[Opening EXERCISE MATERIAL section]

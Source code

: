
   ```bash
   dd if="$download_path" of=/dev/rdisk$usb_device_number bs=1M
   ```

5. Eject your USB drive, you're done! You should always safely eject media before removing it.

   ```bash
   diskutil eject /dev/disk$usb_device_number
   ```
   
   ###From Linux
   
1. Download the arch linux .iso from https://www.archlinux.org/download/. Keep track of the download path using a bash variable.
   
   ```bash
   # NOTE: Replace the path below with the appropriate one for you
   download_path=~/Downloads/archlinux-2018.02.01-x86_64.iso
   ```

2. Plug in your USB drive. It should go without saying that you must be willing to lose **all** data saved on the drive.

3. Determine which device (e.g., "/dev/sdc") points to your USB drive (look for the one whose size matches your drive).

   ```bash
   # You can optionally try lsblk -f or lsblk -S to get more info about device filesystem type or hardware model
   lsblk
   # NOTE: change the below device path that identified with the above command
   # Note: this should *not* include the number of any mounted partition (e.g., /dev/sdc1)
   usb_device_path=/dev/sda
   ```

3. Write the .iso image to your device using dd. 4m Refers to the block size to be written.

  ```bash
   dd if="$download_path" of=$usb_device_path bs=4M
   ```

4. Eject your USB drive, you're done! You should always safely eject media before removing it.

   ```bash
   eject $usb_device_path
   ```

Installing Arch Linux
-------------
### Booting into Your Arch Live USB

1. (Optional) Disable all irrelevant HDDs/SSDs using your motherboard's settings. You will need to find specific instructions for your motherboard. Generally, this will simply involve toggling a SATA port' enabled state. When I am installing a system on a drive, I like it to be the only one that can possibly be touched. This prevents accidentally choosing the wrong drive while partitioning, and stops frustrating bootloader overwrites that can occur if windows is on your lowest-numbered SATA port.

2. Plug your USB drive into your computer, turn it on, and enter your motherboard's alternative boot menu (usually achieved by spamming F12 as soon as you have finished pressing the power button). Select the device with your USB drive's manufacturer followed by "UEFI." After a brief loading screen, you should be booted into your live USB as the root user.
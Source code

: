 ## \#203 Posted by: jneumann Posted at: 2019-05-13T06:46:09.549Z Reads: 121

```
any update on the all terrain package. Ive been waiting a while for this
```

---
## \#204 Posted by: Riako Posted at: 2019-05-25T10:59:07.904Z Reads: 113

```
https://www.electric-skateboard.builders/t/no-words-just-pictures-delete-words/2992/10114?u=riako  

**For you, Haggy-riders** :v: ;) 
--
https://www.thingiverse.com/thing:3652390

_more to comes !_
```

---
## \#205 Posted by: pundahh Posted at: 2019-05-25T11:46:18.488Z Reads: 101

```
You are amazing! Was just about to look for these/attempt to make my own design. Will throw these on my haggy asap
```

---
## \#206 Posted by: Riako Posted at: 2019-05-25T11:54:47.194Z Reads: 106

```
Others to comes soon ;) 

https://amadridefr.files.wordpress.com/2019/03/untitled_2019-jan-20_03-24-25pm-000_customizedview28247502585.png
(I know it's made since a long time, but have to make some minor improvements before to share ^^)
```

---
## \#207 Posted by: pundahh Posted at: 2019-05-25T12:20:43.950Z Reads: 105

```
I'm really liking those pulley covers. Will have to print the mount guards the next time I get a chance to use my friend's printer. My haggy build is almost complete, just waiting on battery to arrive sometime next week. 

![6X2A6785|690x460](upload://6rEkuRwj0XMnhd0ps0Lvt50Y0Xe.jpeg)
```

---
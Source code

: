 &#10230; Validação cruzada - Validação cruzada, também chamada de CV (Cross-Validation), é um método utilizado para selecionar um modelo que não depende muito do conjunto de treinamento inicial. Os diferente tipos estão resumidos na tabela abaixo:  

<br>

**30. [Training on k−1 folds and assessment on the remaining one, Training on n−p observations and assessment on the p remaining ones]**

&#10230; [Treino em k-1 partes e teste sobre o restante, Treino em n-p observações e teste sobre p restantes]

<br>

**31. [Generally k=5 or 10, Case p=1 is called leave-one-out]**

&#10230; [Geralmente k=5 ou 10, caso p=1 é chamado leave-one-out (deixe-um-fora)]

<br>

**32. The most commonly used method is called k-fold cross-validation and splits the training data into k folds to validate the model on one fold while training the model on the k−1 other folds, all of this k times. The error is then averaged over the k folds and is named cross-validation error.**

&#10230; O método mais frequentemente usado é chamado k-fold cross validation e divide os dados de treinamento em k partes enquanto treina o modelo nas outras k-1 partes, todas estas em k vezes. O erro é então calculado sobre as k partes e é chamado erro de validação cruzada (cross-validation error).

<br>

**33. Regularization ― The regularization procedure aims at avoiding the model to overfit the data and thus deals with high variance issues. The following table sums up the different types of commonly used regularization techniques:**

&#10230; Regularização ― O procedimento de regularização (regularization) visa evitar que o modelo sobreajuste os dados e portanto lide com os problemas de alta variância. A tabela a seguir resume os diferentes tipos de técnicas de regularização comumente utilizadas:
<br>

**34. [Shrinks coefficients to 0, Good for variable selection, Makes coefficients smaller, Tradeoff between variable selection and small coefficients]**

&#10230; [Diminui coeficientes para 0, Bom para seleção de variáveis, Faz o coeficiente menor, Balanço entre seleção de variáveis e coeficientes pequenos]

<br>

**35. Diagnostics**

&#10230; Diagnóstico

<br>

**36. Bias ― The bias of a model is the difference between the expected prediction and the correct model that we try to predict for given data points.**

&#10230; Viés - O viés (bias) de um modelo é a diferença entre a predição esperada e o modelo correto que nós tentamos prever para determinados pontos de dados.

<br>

[Closing EXERCISE MATERIAL section]

WHAT IS EXPECTED: Whenever a line in the material above holds the string "tipos", copy that line in full.

TASK SOLUTION:
: &#10230; Validação cruzada - Validação cruzada, também chamada de CV (Cross-Validation), é um método utilizado para selecionar um modelo que não depende muito do conjunto de treinamento inicial. Os diferente tipos estão resumidos na tabela abaixo:  
&#10230; Regularização ― O procedimento de regularização (regularization) visa evitar que o modelo sobreajuste os dados e portanto lide com os problemas de alta variância. A tabela a seguir resume os diferentes tipos de técnicas de regularização comumente utilizadas:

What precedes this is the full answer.